More than Donne's, even,
Jonson's life was a battle. Unlike Donne, though, he never aimed higher than to
be recognized as a worthy poet. To gain that reputation was not easy for a man
of his humble origins and he was always dependant on the help of influential
patrons. Yet he did everything he could to create his own public image as a
serious professional writer; in editing his early plays he did not follow the
quite simple presentation of the Shakespearean quartos, but imitated the
scholarly editions of classical texts, with elaborate prefaces and notes.
King James's French
queen, too, brought new expectations, a new interest in masques especially.
After one year, Jonson replaced Samuel Daniel as the principle maker of court
masques, being given the job of preparing the masque for Twelfth Night, 1605,
probably thanks to the support of the Countess of Bedford.
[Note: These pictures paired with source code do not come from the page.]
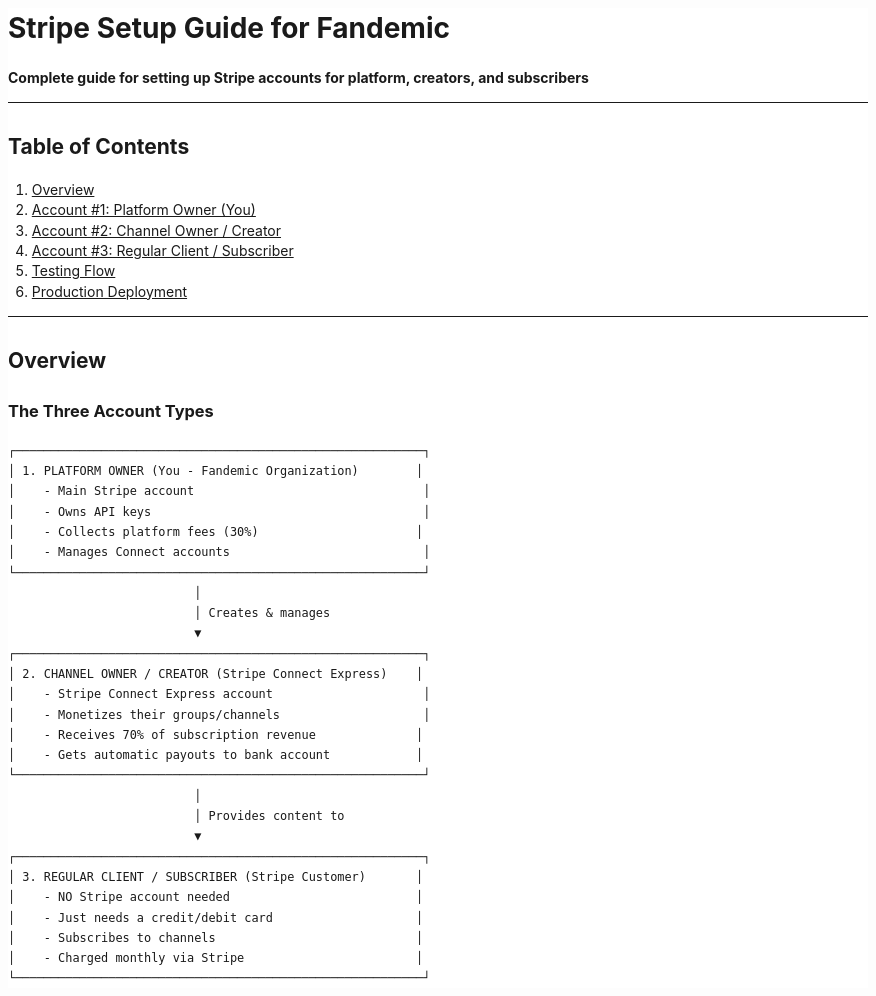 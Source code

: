 # Stripe Setup Guide for Fandemic

**Complete guide for setting up Stripe accounts for platform, creators, and subscribers**

---

## Table of Contents

1. [Overview](#overview)
2. [Account #1: Platform Owner (You)](#account-1-platform-owner-you)
3. [Account #2: Channel Owner / Creator](#account-2-channel-owner--creator)
4. [Account #3: Regular Client / Subscriber](#account-3-regular-client--subscriber)
5. [Testing Flow](#testing-flow)
6. [Production Deployment](#production-deployment)

---

## Overview

### The Three Account Types

```
┌─────────────────────────────────────────────────────────┐
│ 1. PLATFORM OWNER (You - Fandemic Organization)        │
│    - Main Stripe account                                │
│    - Owns API keys                                      │
│    - Collects platform fees (30%)                      │
│    - Manages Connect accounts                           │
└─────────────────────────────────────────────────────────┘
                          │
                          │ Creates & manages
                          ▼
┌─────────────────────────────────────────────────────────┐
│ 2. CHANNEL OWNER / CREATOR (Stripe Connect Express)    │
│    - Stripe Connect Express account                     │
│    - Monetizes their groups/channels                    │
│    - Receives 70% of subscription revenue              │
│    - Gets automatic payouts to bank account            │
└─────────────────────────────────────────────────────────┘
                          │
                          │ Provides content to
                          ▼
┌─────────────────────────────────────────────────────────┐
│ 3. REGULAR CLIENT / SUBSCRIBER (Stripe Customer)       │
│    - NO Stripe account needed                          │
│    - Just needs a credit/debit card                    │
│    - Subscribes to channels                            │
│    - Charged monthly via Stripe                        │
└─────────────────────────────────────────────────────────┘
```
It was a difficult
challenge, for the queen decided that all the ladies would play the role of
Africans, wearing black make-up. The Masque of Blackness was a triumph
for Jonson.
Then once again, Jonson
almost destroyed himself. In early 1605, he collaborated with Chapman and
Marston on a comedy, Eastward Ho. In it, they repeatedly mocked the
Scots, the king himself, and his selling
of knighthoods for
thirty pounds. This was perhaps done in sympathy with the queen, who by this
time despised her husband and enjoyed hearing jokes against him. But a Scottish
courtier had Jonson and Chapman put in prison without any trial or examination
of the evidence. Jonson quickly wrote letters to his most powerful patrons and
was lucky to find supporters who got him his freedom.
The Gunpowder Plot of
November 1605 represents a turning-point in Jonson's life. The Catholic Guido
(Guy) Fawkes, with other Catholic conspirators, had placed huge quantities of
gunpowder in the cellars of the Palace of Westminster where the king was due to
open Parliament a few days later. If the bomb had exploded, it would have
killed not only the king, but all the lords, bishops, and leading citizens of
the country. The plot was uncovered on November 5th. During the enquiry, Jonson
was found to have been drinking with some of the main conspirators a month
before. He cleared himself of suspicion by collaborating completely with the
authorities, helping in their inquiries. He seems to have come back to the
state church at this time, and to have been reconciled with his wife too.
Volpone
During his time in
prison Jonson was reading Erasmus's Praise of Folly, and he also had a
copy of Erasmus's translations of Lucian's Dialogues. These two works
are a main inspiration for Volpone, which he wrote in the winter 1605-6.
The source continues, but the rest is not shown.